One of the highest appeals is to public opinion. No organization’s or nation’s president is ever bigger than the organization or nation. The people at large are always the highest appeal to make.

Then, there is the supreme appeal to God. But, in a sense, God Himself appeals to the people. He does not impose His good rules on us. It’s up to each of us to welcome Him. Even God appeals to the public, on some level. But, His appeal to the public is so strong and convincing, whenever we find a good idea, we celebrate it. Sometimes we even give God credit for good ideas, even though they all belong to Him.

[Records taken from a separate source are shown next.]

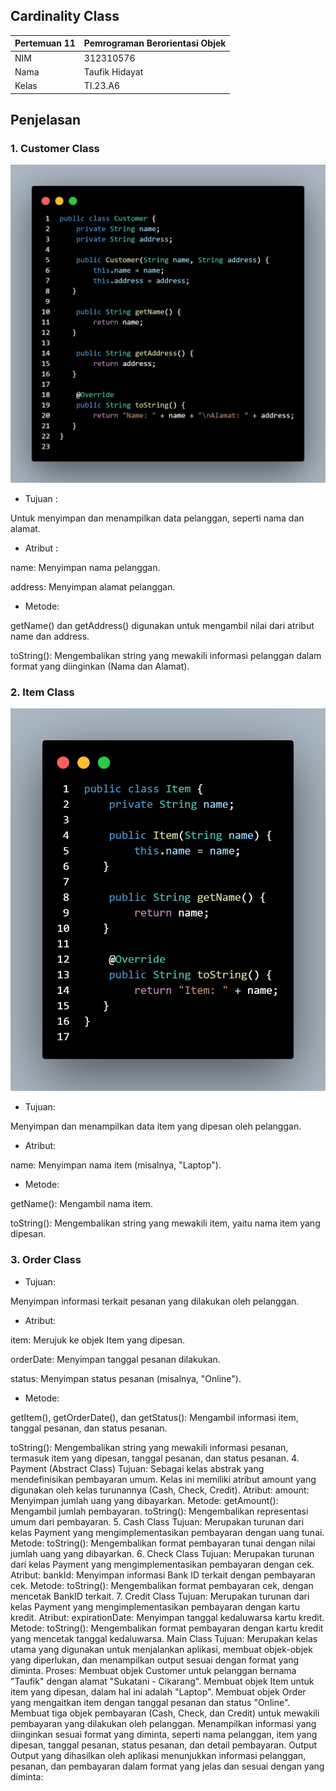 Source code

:## Cardinality Class
| Pertemuan 11  |  Pemrograman Berorientasi Objek  
|-------|---------
| NIM   | 312310576
| Nama  | Taufik Hidayat
| Kelas | TI.23.A6

## Penjelasan

### 1. Customer Class

![image](ss8/customer.png)

- Tujuan :

Untuk menyimpan dan menampilkan data pelanggan, seperti nama dan alamat.

- Atribut :

name: Menyimpan nama pelanggan.

address: Menyimpan alamat pelanggan.

- Metode:

getName() dan getAddress() digunakan untuk mengambil nilai dari atribut name dan address.

toString(): Mengembalikan string yang mewakili informasi pelanggan dalam format yang diinginkan (Nama dan Alamat).
### 2. Item Class

![image](ss8/item.png)
- Tujuan:

Menyimpan dan menampilkan data item yang dipesan oleh pelanggan.

- Atribut:

name: Menyimpan nama item (misalnya, "Laptop").

- Metode:

getName(): Mengambil nama item.

toString(): Mengembalikan string yang mewakili item, yaitu nama item yang dipesan.

### 3. Order Class

- Tujuan:

Menyimpan informasi terkait pesanan yang dilakukan oleh pelanggan.

- Atribut:

item: Merujuk ke objek Item yang dipesan.

orderDate: Menyimpan tanggal pesanan dilakukan.

status: Menyimpan status pesanan (misalnya, "Online").

- Metode:

getItem(), getOrderDate(), dan getStatus(): Mengambil informasi item, tanggal pesanan, dan status pesanan.

toString(): Mengembalikan string yang mewakili informasi pesanan, termasuk item yang dipesan, tanggal pesanan, dan status pesanan.
4. Payment (Abstract Class)
Tujuan: Sebagai kelas abstrak yang mendefinisikan pembayaran umum. Kelas ini memiliki atribut amount yang digunakan oleh kelas turunannya (Cash, Check, Credit).
Atribut:
amount: Menyimpan jumlah uang yang dibayarkan.
Metode:
getAmount(): Mengambil jumlah pembayaran.
toString(): Mengembalikan representasi umum dari pembayaran.
5. Cash Class
Tujuan: Merupakan turunan dari kelas Payment yang mengimplementasikan pembayaran dengan uang tunai.
Metode:
toString(): Mengembalikan format pembayaran tunai dengan nilai jumlah uang yang dibayarkan.
6. Check Class
Tujuan: Merupakan turunan dari kelas Payment yang mengimplementasikan pembayaran dengan cek.
Atribut:
bankId: Menyimpan informasi Bank ID terkait dengan pembayaran cek.
Metode:
toString(): Mengembalikan format pembayaran cek, dengan mencetak BankID terkait.
7. Credit Class
Tujuan: Merupakan turunan dari kelas Payment yang mengimplementasikan pembayaran dengan kartu kredit.
Atribut:
expirationDate: Menyimpan tanggal kedaluwarsa kartu kredit.
Metode:
toString(): Mengembalikan format pembayaran dengan kartu kredit yang mencetak tanggal kedaluwarsa.
Main Class
Tujuan: Merupakan kelas utama yang digunakan untuk menjalankan aplikasi, membuat objek-objek yang diperlukan, dan menampilkan output sesuai dengan format yang diminta.
Proses:
Membuat objek Customer untuk pelanggan bernama "Taufik" dengan alamat "Sukatani - Cikarang".
Membuat objek Item untuk item yang dipesan, dalam hal ini adalah "Laptop".
Membuat objek Order yang mengaitkan item dengan tanggal pesanan dan status "Online".
Membuat tiga objek pembayaran (Cash, Check, dan Credit) untuk mewakili pembayaran yang dilakukan oleh pelanggan.
Menampilkan informasi yang diinginkan sesuai format yang diminta, seperti nama pelanggan, item yang dipesan, tanggal pesanan, status pesanan, dan detail pembayaran.
Output
Output yang dihasilkan oleh aplikasi menunjukkan informasi pelanggan, pesanan, dan pembayaran dalam format yang jelas dan sesuai dengan yang diminta:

So, make the higher appeal to God by appealing to the public how He does. Don’t ask the public to teach you right from wrong; appeal to the public. There is a difference.

226 – From Men to Women

Men need women’s help, but only with half of the things anyone is capable of recognizing, and only one quarter of things we are all capable of recognizing. Respectable men will not, under any circumstances, continue being around a woman who does not give them respect, even when they don’t deserve it. That is male DNA, how God made men: Those who want respect give respect first. We have to learn it because life doesn’t work for us until we do because we can’t function without respect. A woman who understands men half as much as she thinks does understand and agrees with this 100%.

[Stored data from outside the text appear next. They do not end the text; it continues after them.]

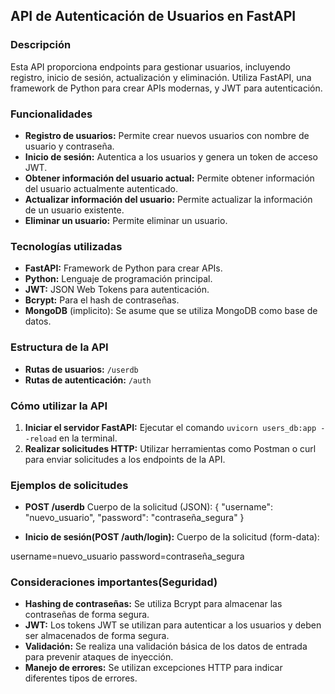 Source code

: ## API de Autenticación de Usuarios en FastAPI

### Descripción
Esta API proporciona endpoints para gestionar usuarios, incluyendo registro, inicio de sesión, actualización y eliminación. Utiliza FastAPI, una framework de Python para crear APIs modernas, y JWT para autenticación.

### Funcionalidades
* **Registro de usuarios:** Permite crear nuevos usuarios con nombre de usuario y contraseña.
* **Inicio de sesión:** Autentica a los usuarios y genera un token de acceso JWT.
* **Obtener información del usuario actual:** Permite obtener información del usuario actualmente autenticado.
* **Actualizar información del usuario:** Permite actualizar la información de un usuario existente.
* **Eliminar un usuario:** Permite eliminar un usuario.

### Tecnologías utilizadas
* **FastAPI:** Framework de Python para crear APIs.
* **Python:** Lenguaje de programación principal.
* **JWT:** JSON Web Tokens para autenticación.
* **Bcrypt:** Para el hash de contraseñas.
* **MongoDB** (implicito): Se asume que se utiliza MongoDB como base de datos.

### Estructura de la API
* **Rutas de usuarios:** `/userdb`
* **Rutas de autenticación:** `/auth`

### Cómo utilizar la API
1. **Iniciar el servidor FastAPI:** Ejecutar el comando `uvicorn users_db:app --reload` en la terminal.
2. **Realizar solicitudes HTTP:** Utilizar herramientas como Postman o curl para enviar solicitudes a los endpoints de la API.

### Ejemplos de solicitudes
* **POST /userdb**
Cuerpo de la solicitud (JSON):
{
    "username": "nuevo_usuario",
    "password": "contraseña_segura"
}

* **Inicio de sesión(POST /auth/login):**
Cuerpo de la solicitud (form-data):

username=nuevo_usuario
password=contraseña_segura

### Consideraciones importantes(Seguridad)
* **Hashing de contraseñas:** Se utiliza Bcrypt para almacenar las contraseñas de forma segura.
* **JWT:** Los tokens JWT se utilizan para autenticar a los usuarios y deben ser almacenados de forma segura.
* **Validación:** Se realiza una validación básica de los datos de entrada para prevenir ataques de inyección.
* **Manejo de errores:** Se utilizan excepciones HTTP para indicar diferentes tipos de errores.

Paul commanded men to love their women, but for women to respect their men, all because that was how God designed men. So, helping a man means respecting him until he’s respectable. Everyone, man or woman, who presumes to know “all” the needs a person has does not respect that person.

Respect begins with the heart-level belief that no one can fully understand another person. Anyone so capable of being fully understood by another human, even after a thousand years, is not worthy of respect, and certainly not worthy of relationship. Whether you are a man or woman, if you want a relationship without strife, stay away from any relationship until you understand this deeply and the person in the relationship does also.

Too many women live in misery because they thought they could change their husband or that there were things she could accept if he didn’t change himself. Thirty minutes at a bookstore could have taught her otherwise. Thirty minutes at a bookstore could have taught her husband that they weren’t ready yet for a relationship. Strife develops among people who believe that they don’t need to learn from others first, who do not seek to begin by learning the easy, obvious advice already widely available.

Respectable people, however, are teachable and expect their friends to be the same. Men need to be ready to work, to take out the garbage every day and buy flowers and diamonds on holidays, not the other way around. Women need to look for men who don’t need to be told that.